----- RECORD EXTRACTS -----

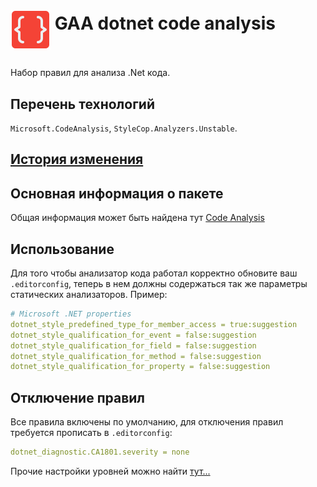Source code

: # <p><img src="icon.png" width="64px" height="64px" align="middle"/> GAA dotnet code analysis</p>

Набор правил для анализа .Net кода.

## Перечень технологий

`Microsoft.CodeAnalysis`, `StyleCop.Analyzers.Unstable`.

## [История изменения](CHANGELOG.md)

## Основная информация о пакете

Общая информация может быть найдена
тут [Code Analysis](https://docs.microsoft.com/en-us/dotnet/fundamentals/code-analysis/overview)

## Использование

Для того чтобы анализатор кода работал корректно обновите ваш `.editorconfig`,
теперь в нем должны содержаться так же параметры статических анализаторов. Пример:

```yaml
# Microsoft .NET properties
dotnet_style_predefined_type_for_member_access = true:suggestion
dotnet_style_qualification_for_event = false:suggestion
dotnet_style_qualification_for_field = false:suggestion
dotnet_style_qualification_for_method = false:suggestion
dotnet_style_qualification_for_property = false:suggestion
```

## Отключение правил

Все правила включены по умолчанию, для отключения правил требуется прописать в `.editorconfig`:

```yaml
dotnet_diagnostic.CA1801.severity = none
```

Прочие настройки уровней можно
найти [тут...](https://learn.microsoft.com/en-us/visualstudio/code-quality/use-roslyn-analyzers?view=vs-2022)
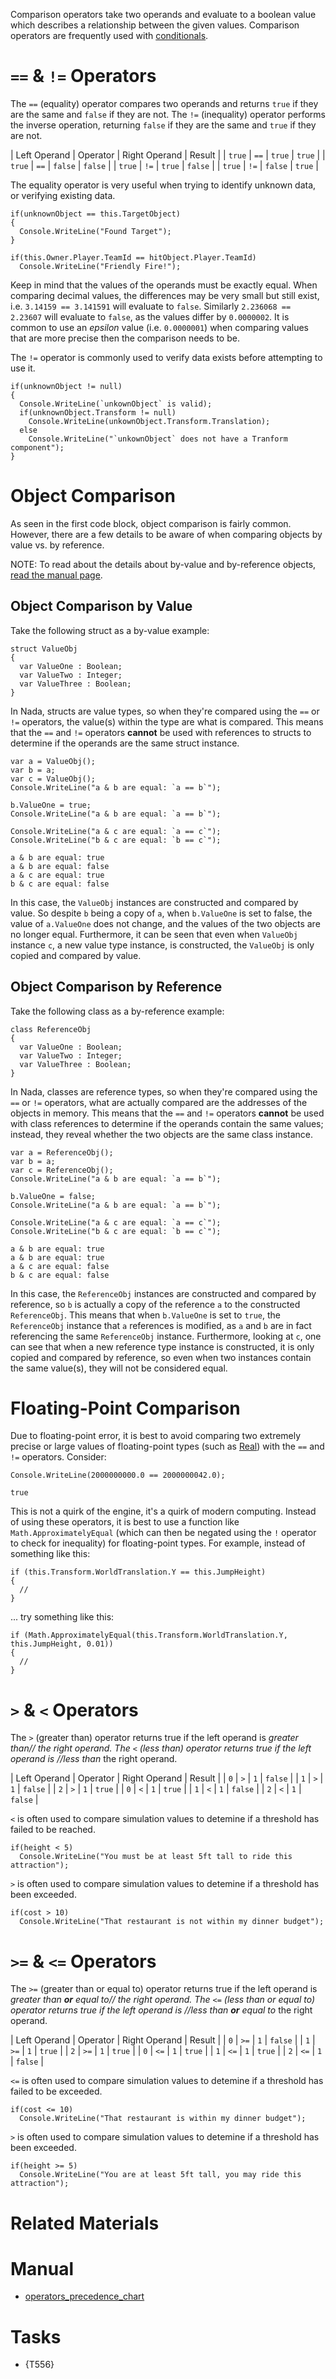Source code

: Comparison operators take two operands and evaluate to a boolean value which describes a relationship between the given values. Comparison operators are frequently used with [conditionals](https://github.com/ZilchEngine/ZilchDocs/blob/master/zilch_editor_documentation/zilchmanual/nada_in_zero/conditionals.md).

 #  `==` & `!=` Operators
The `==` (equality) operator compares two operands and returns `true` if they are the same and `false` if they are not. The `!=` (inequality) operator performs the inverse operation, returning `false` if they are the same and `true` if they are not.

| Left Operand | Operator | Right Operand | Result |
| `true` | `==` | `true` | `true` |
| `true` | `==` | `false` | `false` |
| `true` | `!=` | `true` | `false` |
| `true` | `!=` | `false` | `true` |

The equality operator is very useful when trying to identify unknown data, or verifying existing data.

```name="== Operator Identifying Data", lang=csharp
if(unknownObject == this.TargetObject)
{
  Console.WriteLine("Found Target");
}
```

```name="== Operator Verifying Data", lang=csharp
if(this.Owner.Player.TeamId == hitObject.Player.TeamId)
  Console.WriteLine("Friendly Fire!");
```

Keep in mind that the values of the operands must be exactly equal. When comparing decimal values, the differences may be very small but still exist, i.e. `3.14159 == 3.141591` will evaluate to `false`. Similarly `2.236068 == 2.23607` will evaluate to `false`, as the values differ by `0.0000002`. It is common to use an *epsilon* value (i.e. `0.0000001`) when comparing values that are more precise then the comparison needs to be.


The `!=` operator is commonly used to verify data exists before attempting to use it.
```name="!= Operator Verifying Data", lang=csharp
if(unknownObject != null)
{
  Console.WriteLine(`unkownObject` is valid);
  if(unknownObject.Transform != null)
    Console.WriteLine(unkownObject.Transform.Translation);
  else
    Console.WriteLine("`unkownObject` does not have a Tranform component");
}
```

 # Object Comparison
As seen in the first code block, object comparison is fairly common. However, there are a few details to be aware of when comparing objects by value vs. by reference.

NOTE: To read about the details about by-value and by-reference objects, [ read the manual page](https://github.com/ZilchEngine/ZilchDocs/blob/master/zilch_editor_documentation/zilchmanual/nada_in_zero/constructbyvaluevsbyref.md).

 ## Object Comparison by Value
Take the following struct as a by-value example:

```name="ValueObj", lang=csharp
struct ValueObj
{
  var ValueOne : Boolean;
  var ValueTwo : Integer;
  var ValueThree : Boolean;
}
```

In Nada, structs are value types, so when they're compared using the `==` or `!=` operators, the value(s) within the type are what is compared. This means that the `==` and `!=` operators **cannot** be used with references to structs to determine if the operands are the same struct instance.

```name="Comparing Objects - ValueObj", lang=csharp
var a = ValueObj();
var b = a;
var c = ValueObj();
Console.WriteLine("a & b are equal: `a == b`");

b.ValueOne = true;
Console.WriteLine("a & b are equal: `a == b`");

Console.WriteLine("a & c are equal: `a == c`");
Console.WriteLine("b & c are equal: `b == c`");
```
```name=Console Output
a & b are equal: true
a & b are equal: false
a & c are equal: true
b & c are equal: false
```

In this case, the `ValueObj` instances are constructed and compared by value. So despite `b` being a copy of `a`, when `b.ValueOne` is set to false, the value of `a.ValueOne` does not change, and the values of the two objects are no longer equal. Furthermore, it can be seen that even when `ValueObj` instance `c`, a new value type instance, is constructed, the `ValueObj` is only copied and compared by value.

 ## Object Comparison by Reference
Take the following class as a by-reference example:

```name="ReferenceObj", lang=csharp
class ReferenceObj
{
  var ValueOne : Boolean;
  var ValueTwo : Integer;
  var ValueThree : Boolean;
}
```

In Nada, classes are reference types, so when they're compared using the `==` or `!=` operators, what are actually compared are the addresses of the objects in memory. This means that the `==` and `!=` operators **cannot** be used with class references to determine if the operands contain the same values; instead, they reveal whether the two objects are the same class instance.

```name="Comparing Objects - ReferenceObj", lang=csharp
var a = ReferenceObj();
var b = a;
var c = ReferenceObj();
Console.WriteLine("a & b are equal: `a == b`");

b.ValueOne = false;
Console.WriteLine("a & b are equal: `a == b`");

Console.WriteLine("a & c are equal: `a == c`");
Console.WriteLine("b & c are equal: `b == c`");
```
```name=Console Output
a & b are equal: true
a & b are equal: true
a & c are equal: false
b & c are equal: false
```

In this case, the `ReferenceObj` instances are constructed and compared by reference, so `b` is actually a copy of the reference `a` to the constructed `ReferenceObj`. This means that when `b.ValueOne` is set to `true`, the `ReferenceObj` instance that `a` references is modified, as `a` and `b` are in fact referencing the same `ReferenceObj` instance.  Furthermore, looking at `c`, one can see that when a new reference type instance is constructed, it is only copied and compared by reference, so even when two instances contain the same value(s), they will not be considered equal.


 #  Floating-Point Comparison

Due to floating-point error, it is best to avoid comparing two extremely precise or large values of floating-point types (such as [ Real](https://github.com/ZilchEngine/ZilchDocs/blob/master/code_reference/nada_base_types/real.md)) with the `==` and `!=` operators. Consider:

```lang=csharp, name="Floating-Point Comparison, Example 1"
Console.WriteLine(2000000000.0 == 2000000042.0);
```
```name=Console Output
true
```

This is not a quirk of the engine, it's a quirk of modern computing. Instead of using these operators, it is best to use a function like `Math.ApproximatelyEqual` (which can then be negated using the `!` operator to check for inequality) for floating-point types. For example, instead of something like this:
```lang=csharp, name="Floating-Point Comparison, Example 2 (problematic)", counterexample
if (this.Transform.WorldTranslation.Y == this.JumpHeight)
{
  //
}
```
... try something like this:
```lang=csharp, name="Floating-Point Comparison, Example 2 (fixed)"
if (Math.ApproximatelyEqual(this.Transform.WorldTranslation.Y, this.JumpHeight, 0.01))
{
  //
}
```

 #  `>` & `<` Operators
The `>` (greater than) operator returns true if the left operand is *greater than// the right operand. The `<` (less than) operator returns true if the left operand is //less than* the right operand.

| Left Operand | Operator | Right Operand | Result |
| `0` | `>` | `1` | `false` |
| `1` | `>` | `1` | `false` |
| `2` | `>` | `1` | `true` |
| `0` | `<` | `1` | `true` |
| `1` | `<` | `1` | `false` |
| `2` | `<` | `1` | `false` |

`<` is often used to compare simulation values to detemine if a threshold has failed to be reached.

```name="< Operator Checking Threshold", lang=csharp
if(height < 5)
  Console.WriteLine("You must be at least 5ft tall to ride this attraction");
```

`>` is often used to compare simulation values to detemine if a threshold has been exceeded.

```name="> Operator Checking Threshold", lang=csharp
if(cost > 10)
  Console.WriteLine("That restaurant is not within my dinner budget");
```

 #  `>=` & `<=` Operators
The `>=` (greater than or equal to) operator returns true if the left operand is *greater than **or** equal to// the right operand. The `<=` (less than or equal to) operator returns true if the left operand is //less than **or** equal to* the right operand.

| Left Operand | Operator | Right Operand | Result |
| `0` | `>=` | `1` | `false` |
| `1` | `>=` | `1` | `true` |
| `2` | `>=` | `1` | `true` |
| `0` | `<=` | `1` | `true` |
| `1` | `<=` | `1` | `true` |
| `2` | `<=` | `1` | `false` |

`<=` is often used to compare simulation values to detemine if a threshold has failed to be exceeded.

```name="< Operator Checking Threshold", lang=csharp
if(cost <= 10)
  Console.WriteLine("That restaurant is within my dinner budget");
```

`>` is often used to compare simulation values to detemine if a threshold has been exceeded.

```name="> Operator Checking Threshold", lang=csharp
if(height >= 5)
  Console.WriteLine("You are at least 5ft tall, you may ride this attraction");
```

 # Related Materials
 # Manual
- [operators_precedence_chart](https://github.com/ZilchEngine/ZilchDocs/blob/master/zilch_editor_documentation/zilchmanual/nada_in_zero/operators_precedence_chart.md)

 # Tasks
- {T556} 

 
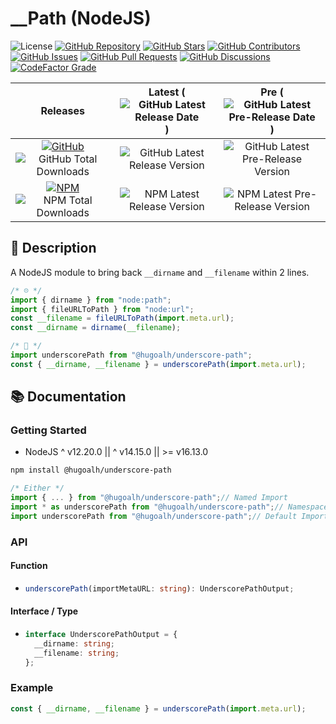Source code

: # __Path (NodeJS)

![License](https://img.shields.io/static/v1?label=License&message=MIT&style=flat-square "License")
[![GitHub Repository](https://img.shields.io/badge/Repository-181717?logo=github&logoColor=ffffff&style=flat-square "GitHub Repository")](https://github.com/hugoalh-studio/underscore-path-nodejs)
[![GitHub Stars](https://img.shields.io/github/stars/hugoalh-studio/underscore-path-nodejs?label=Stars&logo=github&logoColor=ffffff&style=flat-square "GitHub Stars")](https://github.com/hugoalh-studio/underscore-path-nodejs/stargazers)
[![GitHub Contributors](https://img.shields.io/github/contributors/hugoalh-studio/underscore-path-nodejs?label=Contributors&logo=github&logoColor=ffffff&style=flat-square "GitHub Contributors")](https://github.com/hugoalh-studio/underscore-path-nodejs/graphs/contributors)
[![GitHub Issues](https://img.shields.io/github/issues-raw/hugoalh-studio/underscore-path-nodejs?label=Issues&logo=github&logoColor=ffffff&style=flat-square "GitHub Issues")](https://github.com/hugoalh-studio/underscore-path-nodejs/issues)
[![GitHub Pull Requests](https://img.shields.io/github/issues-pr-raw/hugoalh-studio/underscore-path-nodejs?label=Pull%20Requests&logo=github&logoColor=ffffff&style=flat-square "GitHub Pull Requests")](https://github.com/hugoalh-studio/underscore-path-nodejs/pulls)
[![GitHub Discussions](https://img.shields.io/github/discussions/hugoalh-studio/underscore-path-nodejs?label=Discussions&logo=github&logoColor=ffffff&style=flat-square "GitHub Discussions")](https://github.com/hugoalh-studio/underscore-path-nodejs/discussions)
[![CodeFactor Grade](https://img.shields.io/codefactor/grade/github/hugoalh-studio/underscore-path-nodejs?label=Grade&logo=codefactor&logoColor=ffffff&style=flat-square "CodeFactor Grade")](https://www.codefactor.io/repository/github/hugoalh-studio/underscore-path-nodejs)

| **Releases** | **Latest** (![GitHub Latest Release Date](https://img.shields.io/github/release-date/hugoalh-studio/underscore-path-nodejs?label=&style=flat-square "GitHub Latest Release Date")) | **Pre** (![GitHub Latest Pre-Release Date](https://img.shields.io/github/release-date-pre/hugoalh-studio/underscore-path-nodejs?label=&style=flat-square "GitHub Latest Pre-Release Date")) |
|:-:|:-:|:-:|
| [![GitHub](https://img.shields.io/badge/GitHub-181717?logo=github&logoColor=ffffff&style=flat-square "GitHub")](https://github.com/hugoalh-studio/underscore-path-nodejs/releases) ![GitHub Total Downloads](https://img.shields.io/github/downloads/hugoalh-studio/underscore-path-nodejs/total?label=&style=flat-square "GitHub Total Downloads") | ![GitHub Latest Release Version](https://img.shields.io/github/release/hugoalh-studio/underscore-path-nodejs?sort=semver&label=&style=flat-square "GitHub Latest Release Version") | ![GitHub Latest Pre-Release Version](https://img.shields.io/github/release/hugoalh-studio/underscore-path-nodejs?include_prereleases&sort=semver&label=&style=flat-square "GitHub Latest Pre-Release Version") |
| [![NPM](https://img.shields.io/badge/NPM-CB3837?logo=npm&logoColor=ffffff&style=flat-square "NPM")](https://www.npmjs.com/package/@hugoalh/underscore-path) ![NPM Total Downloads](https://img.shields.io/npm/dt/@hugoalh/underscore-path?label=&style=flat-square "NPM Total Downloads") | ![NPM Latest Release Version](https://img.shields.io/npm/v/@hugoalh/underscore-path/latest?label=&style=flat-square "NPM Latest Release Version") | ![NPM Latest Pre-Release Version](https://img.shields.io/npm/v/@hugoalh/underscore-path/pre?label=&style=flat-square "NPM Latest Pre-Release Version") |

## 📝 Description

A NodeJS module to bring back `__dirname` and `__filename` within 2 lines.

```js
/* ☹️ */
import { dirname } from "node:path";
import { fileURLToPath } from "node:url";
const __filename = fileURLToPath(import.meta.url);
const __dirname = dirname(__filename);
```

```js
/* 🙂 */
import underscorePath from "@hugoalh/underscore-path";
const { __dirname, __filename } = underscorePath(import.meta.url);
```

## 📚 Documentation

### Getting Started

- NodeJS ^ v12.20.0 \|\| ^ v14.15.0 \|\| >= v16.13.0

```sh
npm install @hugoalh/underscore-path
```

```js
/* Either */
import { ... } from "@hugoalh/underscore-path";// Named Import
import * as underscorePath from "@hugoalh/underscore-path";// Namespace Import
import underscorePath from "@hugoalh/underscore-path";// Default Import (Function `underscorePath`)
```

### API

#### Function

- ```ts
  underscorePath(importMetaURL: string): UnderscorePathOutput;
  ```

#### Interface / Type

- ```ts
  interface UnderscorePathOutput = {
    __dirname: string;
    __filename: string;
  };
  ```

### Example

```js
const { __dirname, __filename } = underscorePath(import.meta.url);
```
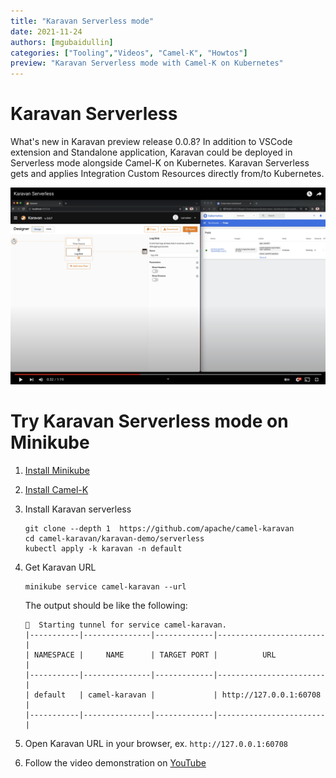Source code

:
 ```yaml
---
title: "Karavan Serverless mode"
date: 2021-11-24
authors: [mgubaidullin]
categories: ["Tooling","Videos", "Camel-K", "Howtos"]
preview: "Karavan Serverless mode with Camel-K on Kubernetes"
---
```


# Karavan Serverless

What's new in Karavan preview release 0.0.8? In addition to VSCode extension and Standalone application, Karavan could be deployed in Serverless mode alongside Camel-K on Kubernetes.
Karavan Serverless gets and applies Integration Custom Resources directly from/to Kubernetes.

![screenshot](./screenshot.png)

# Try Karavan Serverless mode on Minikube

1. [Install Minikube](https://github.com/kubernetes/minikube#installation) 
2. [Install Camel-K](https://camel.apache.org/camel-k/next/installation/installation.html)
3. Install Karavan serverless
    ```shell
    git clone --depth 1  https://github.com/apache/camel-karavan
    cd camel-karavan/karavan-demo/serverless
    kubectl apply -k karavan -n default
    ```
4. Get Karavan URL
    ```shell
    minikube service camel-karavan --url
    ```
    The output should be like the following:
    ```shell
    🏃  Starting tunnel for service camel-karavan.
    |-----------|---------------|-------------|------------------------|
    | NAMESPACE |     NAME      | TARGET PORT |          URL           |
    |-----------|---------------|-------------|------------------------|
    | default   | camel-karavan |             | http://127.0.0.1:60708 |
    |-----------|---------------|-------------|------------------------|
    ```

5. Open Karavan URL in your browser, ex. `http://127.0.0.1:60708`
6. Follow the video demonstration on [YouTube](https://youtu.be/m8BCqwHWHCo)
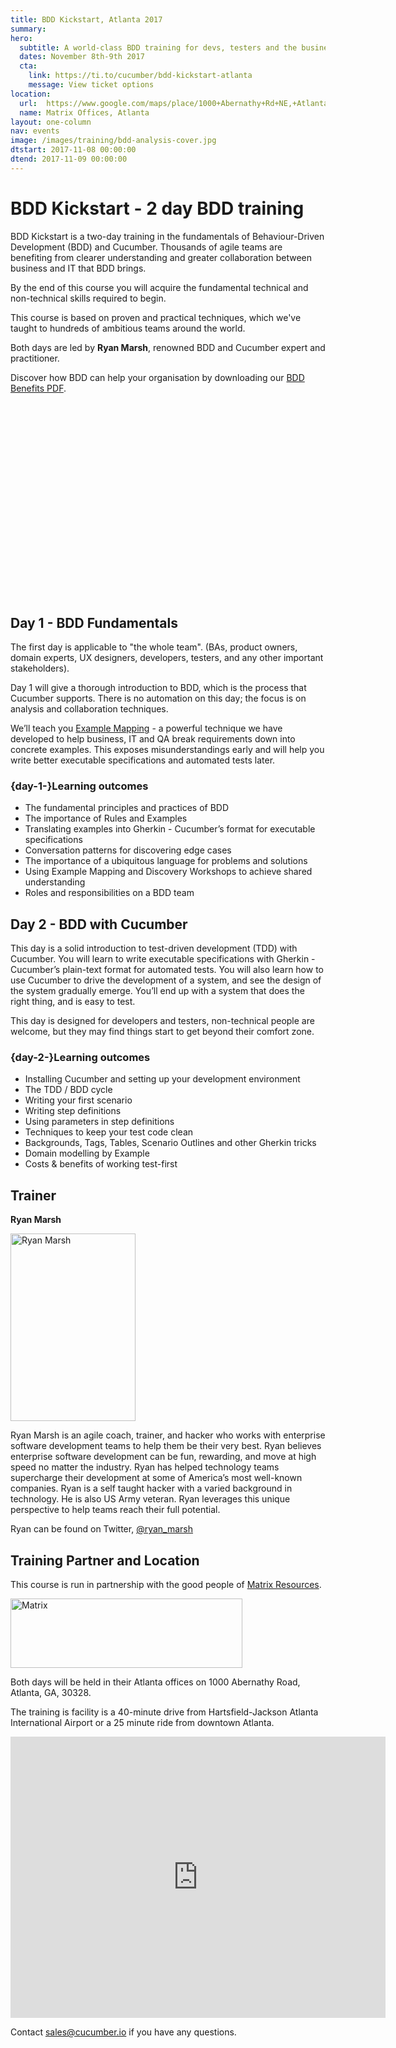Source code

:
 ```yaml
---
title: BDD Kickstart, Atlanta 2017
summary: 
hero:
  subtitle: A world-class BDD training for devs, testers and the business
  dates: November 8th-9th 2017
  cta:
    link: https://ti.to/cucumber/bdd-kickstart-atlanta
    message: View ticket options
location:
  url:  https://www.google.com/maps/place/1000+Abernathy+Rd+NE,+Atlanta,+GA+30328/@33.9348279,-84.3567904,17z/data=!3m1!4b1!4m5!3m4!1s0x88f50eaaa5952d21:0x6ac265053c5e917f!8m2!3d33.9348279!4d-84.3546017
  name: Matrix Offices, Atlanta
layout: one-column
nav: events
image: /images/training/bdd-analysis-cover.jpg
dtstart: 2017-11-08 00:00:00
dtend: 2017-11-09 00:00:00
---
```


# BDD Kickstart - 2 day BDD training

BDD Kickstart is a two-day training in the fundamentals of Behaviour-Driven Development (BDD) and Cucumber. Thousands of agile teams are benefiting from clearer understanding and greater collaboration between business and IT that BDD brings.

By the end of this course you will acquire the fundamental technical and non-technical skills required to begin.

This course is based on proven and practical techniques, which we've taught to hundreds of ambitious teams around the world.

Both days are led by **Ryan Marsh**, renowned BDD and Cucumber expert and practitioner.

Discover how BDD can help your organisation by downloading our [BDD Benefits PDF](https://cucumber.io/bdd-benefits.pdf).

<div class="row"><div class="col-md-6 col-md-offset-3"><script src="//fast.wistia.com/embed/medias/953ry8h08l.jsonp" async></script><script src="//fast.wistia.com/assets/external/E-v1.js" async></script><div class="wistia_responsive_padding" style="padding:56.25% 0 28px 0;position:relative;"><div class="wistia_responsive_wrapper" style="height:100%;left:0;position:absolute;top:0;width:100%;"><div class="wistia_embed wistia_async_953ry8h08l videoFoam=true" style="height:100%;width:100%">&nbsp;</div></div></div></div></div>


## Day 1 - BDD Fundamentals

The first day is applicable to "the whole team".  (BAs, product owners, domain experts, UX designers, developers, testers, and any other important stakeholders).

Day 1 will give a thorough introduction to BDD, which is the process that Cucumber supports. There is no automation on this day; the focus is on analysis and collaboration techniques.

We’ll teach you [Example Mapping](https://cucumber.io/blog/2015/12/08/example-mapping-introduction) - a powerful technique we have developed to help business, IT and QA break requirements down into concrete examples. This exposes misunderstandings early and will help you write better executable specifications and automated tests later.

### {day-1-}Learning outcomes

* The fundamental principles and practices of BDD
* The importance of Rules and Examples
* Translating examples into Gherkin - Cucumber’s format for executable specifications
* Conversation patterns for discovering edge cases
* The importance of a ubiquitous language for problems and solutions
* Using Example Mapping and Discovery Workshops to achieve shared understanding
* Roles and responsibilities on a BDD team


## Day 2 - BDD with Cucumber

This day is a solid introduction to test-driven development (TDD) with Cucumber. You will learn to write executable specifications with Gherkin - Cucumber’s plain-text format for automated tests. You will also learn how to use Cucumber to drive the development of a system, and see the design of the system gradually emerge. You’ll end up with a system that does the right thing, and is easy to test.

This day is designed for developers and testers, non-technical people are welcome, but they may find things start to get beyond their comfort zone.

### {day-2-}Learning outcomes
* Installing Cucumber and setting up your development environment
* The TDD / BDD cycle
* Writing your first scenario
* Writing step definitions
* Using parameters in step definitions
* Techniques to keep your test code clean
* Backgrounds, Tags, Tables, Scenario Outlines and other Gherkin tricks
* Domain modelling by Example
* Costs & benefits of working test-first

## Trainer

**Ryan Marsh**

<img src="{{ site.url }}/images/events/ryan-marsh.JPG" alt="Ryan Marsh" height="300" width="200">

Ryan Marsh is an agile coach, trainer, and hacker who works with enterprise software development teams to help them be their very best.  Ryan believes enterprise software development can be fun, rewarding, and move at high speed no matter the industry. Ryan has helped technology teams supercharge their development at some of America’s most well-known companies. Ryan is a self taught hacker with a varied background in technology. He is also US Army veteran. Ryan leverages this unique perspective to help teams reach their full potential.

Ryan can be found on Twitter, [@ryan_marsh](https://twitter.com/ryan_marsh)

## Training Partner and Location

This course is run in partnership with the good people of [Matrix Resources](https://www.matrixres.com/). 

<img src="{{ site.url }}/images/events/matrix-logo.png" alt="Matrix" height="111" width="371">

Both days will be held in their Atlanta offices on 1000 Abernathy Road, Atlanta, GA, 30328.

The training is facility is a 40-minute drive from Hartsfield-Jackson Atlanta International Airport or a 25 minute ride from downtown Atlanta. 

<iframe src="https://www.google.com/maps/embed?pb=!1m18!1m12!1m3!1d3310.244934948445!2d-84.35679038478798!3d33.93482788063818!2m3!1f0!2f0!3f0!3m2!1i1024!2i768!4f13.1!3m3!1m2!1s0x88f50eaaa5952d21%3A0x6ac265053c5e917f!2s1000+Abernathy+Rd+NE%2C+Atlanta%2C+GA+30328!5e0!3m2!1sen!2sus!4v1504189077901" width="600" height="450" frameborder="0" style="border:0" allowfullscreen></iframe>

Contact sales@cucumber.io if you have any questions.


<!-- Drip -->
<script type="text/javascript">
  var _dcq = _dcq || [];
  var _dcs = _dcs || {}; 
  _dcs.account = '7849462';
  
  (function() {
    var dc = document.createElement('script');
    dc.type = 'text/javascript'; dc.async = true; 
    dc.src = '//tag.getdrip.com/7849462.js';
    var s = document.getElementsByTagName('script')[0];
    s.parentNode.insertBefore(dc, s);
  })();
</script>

-----

### WHAT NEEDS TO BE DONE:
Please repeat, with no pictures, each line from the start of the records above through the line with "## Использование", inclusive, and only those.

### ANSWER AREA:
Source code

: # <p><img src="icon.png" width="64px" height="64px" align="middle"/> GAA dotnet code analysis</p>

Набор правил для анализа .Net кода.

## Перечень технологий

`Microsoft.CodeAnalysis`, `StyleCop.Analyzers.Unstable`.

## [История изменения](CHANGELOG.md)

## Основная информация о пакете

Общая информация может быть найдена
тут [Code Analysis](https://docs.microsoft.com/en-us/dotnet/fundamentals/code-analysis/overview)

## Использование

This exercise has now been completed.